[EPIC] E2E testing tool #15152

DoNotPanicUA · 2022-08-01T09:35:08Z

Tell us about the problem you're trying to solve

Our main goal is to implement an E2E testing tool that should test Airbyte connections via CI. This testing tool will test different connector versions close to the user experience. Such E2E testing will help us to detect possible integration issues before a version release.
Potential issues:

Performance degradation (Benchmark)
Critical changes (backward compatibility check)
Incompatible with other connectors (integration compatibility check)
Incompatible with Airbyte core (core compatibility check)

Note! This solution is inspired by the previously designed similar tool. #8243

Describe the solution you’d like

Stage 1. POC - Done ✔️

The initial stage provides us with fundamental functionality.
In addition, it's enough to start integration with potential benchmark frameworks.

Main flow diagram

Scenario example

{
  "scenarioName" : "Poc Scenario",
  "usedInstances" : [
    {
      "instanceName" : "airbyte_1",
      "instanceType" : "AIRBYTE"
    },
    {
      "instanceName" : "source_1",
      "instanceType" : "SOURCE"
    },
    {
      "instanceName": "destination_1",
      "instanceType": "DESTINATION"
    },
    {
      "instanceName": "connection_1",
      "instanceType": "CONNECTION"
    }
  ],
  "preparationActions" : [
    {
      "action" : "CONNECT_AIRBYTE_API",
      "resultInstance" : "airbyte_1"
    },
    {
      "action" : "CREATE_SOURCE",
      "requiredInstances" : ["airbyte_1"],
      "resultInstance" : "source_1"
    },
    {
      "action": "CREATE_DESTINATION",
      "requiredInstances" : ["airbyte_1"],
      "resultInstance": "destination_1"
    },
    {
      "action" : "CREATE_CONNECTION",
      "requiredInstances" : ["airbyte_1", "source_1", "destination_1"],
      "resultInstance" : "connection_1"
    }
  ],
  "scenarioActions" : [
    {
      "action" : "SYNC_CONNECTION",
      "requiredInstances" : ["airbyte_1", "connection_1"]
    }
  ]
}

Stage 2. Credential customization - Done ✔️

This stage allows specifying the Airbyte instance, source, and destination credentials.

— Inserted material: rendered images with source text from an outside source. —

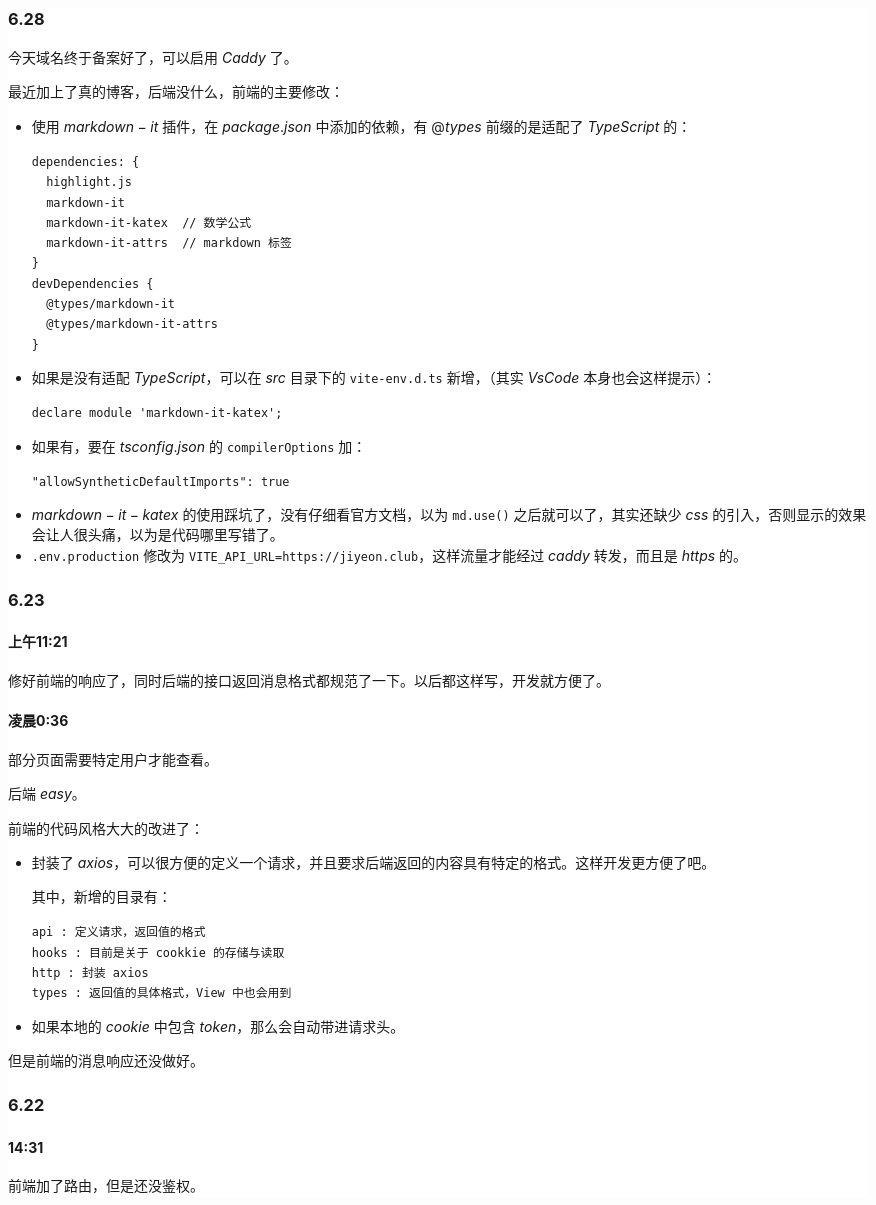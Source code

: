 ### 6.28
今天域名终于备案好了，可以启用 $Caddy$ 了。

最近加上了真的博客，后端没什么，前端的主要修改：
* 使用 $markdown-it$ 插件，在 $package.json$ 中添加的依赖，有 $@types$ 前缀的是适配了 $TypeScript$ 的：
  ```
  dependencies: {
    highlight.js
    markdown-it
    markdown-it-katex  // 数学公式
    markdown-it-attrs  // markdown 标签
  }
  devDependencies {
    @types/markdown-it
    @types/markdown-it-attrs
  }
  ```
* 如果是没有适配 $TypeScript$，可以在 $src$ 目录下的 `vite-env.d.ts` 新增，（其实 $VsCode$ 本身也会这样提示）：
  ```
  declare module 'markdown-it-katex';
  ```
* 如果有，要在 $tsconfig.json$ 的 `compilerOptions` 加：
  ```
  "allowSyntheticDefaultImports": true
  ```
* $markdown-it-katex$ 的使用踩坑了，没有仔细看官方文档，以为 `md.use()` 之后就可以了，其实还缺少 $css$ 的引入，否则显示的效果会让人很头痛，以为是代码哪里写错了。
* `.env.production` 修改为 `VITE_API_URL=https://jiyeon.club`，这样流量才能经过 $caddy$ 转发，而且是 $https$ 的。

### 6.23
#### 上午11:21
修好前端的响应了，同时后端的接口返回消息格式都规范了一下。以后都这样写，开发就方便了。

#### 凌晨0:36
部分页面需要特定用户才能查看。

后端 $easy$。

前端的代码风格大大的改进了：
 * 封装了 $axios$，可以很方便的定义一个请求，并且要求后端返回的内容具有特定的格式。这样开发更方便了吧。

    其中，新增的目录有：
    ```
    api : 定义请求，返回值的格式
    hooks : 目前是关于 cookkie 的存储与读取
    http : 封装 axios
    types : 返回值的具体格式，View 中也会用到
    ```
 * 如果本地的 $cookie$ 中包含 $token$，那么会自动带进请求头。

但是前端的消息响应还没做好。

### 6.22
#### 14:31
前端加了路由，但是还没鉴权。

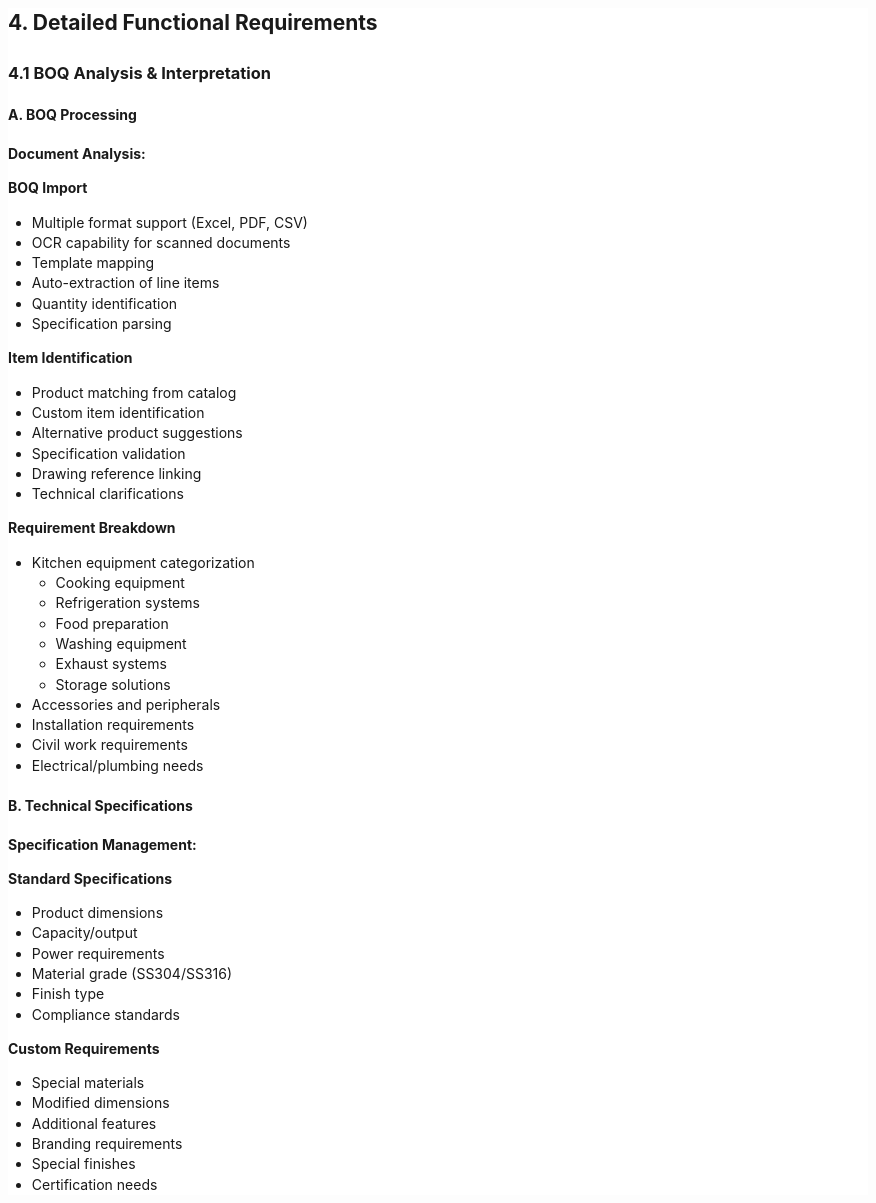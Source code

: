 
## 4. Detailed Functional Requirements

### 4.1 BOQ Analysis & Interpretation

#### A. BOQ Processing
**Document Analysis:**

**BOQ Import**
- Multiple format support (Excel, PDF, CSV)
- OCR capability for scanned documents
- Template mapping
- Auto-extraction of line items
- Quantity identification
- Specification parsing

**Item Identification**
- Product matching from catalog
- Custom item identification
- Alternative product suggestions
- Specification validation
- Drawing reference linking
- Technical clarifications

**Requirement Breakdown**
- Kitchen equipment categorization
  - Cooking equipment
  - Refrigeration systems
  - Food preparation
  - Washing equipment
  - Exhaust systems
  - Storage solutions
- Accessories and peripherals
- Installation requirements
- Civil work requirements
- Electrical/plumbing needs

#### B. Technical Specifications
**Specification Management:**

**Standard Specifications**
- Product dimensions
- Capacity/output
- Power requirements
- Material grade (SS304/SS316)
- Finish type
- Compliance standards

**Custom Requirements**
- Special materials
- Modified dimensions
- Additional features
- Branding requirements
- Special finishes
- Certification needs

Stage 3. Run configuration - Done ✔️

Stage 4. Docker & CI - Done ✔️

Configure docker
Configure CI commands
Provide summary result class
Store result class into file
Read result class in the GA and put it into the commet

Example `List all scenarios` command :

Example `Help` command :

Example `Run sync` command :

Example `Fail sync run` command :

Checkpoint - Reached 🎉

We have a fully operational E2E test tool that can interact with an existing Airbity instance and running sources or destinations.
The CI commands and predefined configs allow us to run integration tests for specific source-destination combinations.
In this state, we can already cover such cases:

Incompatible with other connectors (integration compatibility check)
Incompatible with Airbyte core (core compatibility check)

Stage 6. Benchmark - In progress 🏗️

Integrate the benchmark framework with the testing tool

Stage 5. Autonomous run - Done ✔️

Extend the core to handle autonomous instances
Add possibility to up local Airbyte instance
Add possibility to up source/destination instances (Common logic with implementation few the most popular source/destination connectors)
Use normalization by default
Implement autonomous Postgres destination instance
Add GA by pushing the project into the docker hub
Publish the project docker image
Pull the image in the GAs instead of the image build
Integrate the tool with main repository GAs

Stage 5.1. Implement destination containers

Implement autonomous MySql destination instance
Implement autonomous Oracle destination instance
Implement autonomous MsSql destination instance
Implement autonomous MariaDb destination instance
...

Stage 7. Test data generation on the fly

Extend source/destination handler by testing data population methods
Design test data config files
Implement

Stage 8. Result comparison

To detect possible issues in the new version, we should compare the results of the current version and the new version's results. If we don't expect any changes in the result, the structure and data should be equal.
Note! Some changes lead to different results (like fixes). In this case, we will accept a flag like diff_is_expected.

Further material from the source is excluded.